Records from a dataset
------------------------------

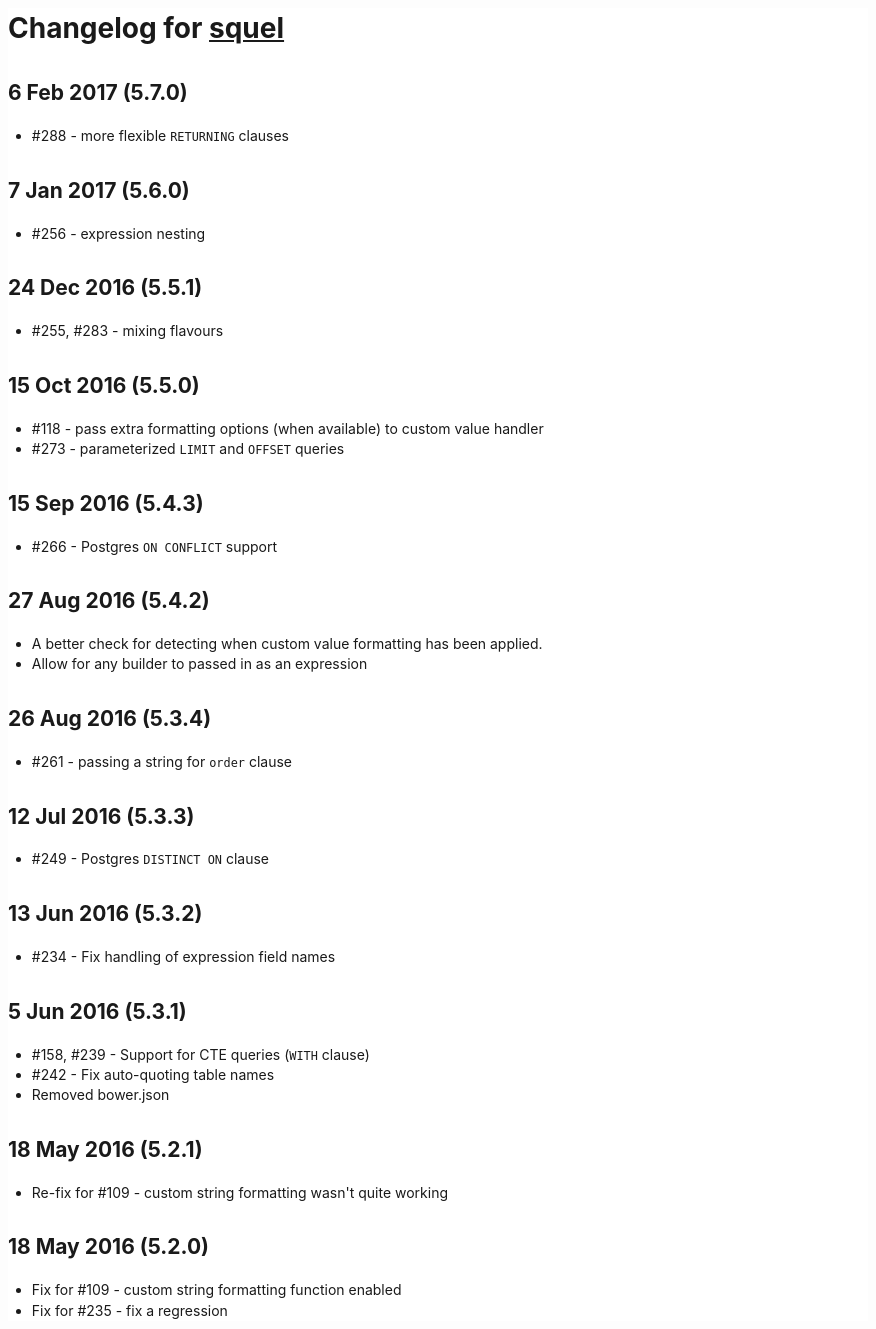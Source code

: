 # Changelog for [squel](https://github.com/hiddentao/squel)

## 6 Feb 2017 (5.7.0)
* #288 - more flexible `RETURNING` clauses

## 7 Jan 2017 (5.6.0)
* #256 - expression nesting

## 24 Dec 2016 (5.5.1)
* #255, #283 - mixing flavours

## 15 Oct 2016 (5.5.0)
* #118 - pass extra formatting options (when available) to custom value handler
* #273 - parameterized `LIMIT` and `OFFSET` queries

## 15 Sep 2016 (5.4.3)
* #266 - Postgres `ON CONFLICT` support

## 27 Aug 2016 (5.4.2)
* A better check for detecting when custom value formatting has been applied.
* Allow for any builder to passed in as an expression

## 26 Aug 2016 (5.3.4)
* #261 - passing a string for `order` clause

## 12 Jul 2016 (5.3.3)
* #249 - Postgres `DISTINCT ON` clause

## 13 Jun 2016 (5.3.2)
* #234 - Fix handling of expression field names

## 5 Jun 2016 (5.3.1)
* #158, #239 - Support for CTE queries (`WITH` clause)
* #242 - Fix auto-quoting table names
* Removed bower.json

## 18 May 2016 (5.2.1)
* Re-fix for #109 - custom string formatting wasn't quite working

## 18 May 2016 (5.2.0)
* Fix for #109 - custom string formatting function enabled
* Fix for #235 - fix a regression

------------------------------

Task objective: The answer consists of the line holding "## 13 Jun 2016 (5.3.2)" and every line after it up to the end of the records, word for word.

Output:
## 13 Jun 2016 (5.3.2)
* #234 - Fix handling of expression field names

## 5 Jun 2016 (5.3.1)
* #158, #239 - Support for CTE queries (`WITH` clause)
* #242 - Fix auto-quoting table names
* Removed bower.json

## 18 May 2016 (5.2.1)
* Re-fix for #109 - custom string formatting wasn't quite working

## 18 May 2016 (5.2.0)
* Fix for #109 - custom string formatting function enabled
* Fix for #235 - fix a regression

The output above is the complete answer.